Ever since I’d started reading studies linking night-shift nurses and breast cancer, I’d had the idea to visit an ER. I wanted to hear from nurses what it was like to work at night, and I wanted to ask if they knew about the studies. I thought it ironic that the most well-known c
ases of night-shift workers and the effects of light at night focused on health-care professionals. And, having spent time with campus custodians, I was curious to spend time with people who probably had more choice about working at night than they do, and who certainly were making more money.
Soon the ER doors swing open and my host, Michelle, a nurse for twenty years, takes me first to drop my jacket in the staff break room, where coffee, slushies, energy drinks, soda pop, and cookies stand ready to transport me through the night. This ER has thirteen rooms (though no bed #13) in a square, the nurses’ stations and doctors’ desks clustered in the middle. White coats and tennis shoes, people staring into computer screens. Near the ceiling on each wall a digital bulletin board tracks admitted patients, ranking each 1–5, with 1 meaning “you’re dying,” says Michelle, 2 meaning “you’re really sick” (“chest pains are 2,” she explains), 3 meaning “pretty typical—you need to be seen urgently,” and 4 and 5 meaning broken bones and other minor wounds. The board helps everyone know what things need to be done and are being done, Michelle says. So far tonight, there are no 1s.

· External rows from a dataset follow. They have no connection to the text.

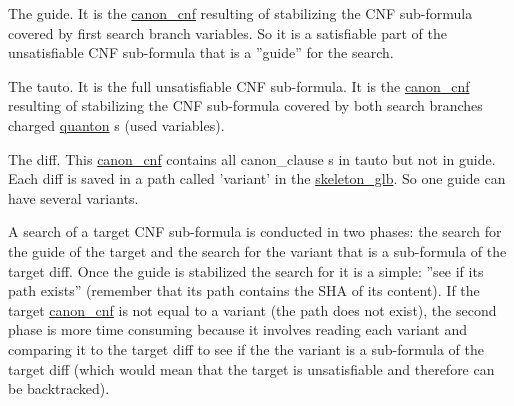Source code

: \begin{DoxyItemize}
\item The guide. It is the \hyperlink{classcanon__cnf}{canon\+\_\+cnf} resulting of stabilizing the C\+N\+F sub-\/formula covered by first search branch variables. So it is a satisfiable part of the unsatisfiable C\+N\+F sub-\/formula that is a ''guide'' for the search.


\item The tauto. It is the full unsatisfiable C\+N\+F sub-\/formula. It is the \hyperlink{classcanon__cnf}{canon\+\_\+cnf} resulting of stabilizing the C\+N\+F sub-\/formula covered by both search branches charged \hyperlink{classquanton}{quanton} s (used variables).


\item The diff. This \hyperlink{classcanon__cnf}{canon\+\_\+cnf} contains all canon\+\_\+clause s in tauto but not in guide. Each diff is saved in a path called 'variant' in the \hyperlink{classskeleton__glb}{skeleton\+\_\+glb}. So one guide can have several variants. 
\end{DoxyItemize}

A search of a target C\+N\+F sub-\/formula is conducted in two phases\+: the search for the guide of the target and the search for the variant that is a sub-\/formula of the target diff. Once the guide is stabilized the search for it is a simple\+: ''see if its path exists'' (remember that its path contains the S\+H\+A of its content). If the target \hyperlink{classcanon__cnf}{canon\+\_\+cnf} is not equal to a variant (the path does not exist), the second phase is more time consuming because it involves reading each variant and comparing it to the target diff to see if the the variant is a sub-\/formula of the target diff (which would mean that the target is unsatisfiable and therefore can be backtracked).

A forty-three-year-old mother of two, Michelle is a blond Minnesotan of Norwegian heritage. In comfortable scrubs and a light brown sweater, a necklace of ID cards, and a stethoscope around her neck, Michelle tells me she loves working at night and always has. “Before I had kids, I was a professed night owl. If I was in the middle of a book that I couldn’t put down I would be up all night reading until five thirty in the morning and I would jump when the paper was delivered. I was always a night person.”
The notion of the night owl is one I’ve heard from a number of people, but no one has professed it as freely as Michelle has. (“Not everybody has a love affair with nights like I do,” she admits.) But what about this? Are some people built to be up all night? It turns out there is some truth to the notion (and its morning-loving opposite, the “lark”) in that the length of the biological clock varies somewhat from person to person. For example, some people have a clock that cycles closer to 23.8 hours, while others cycle at closer to 25 hours, with the former tending to be morning types and those with a longer cycle tending to be evening types.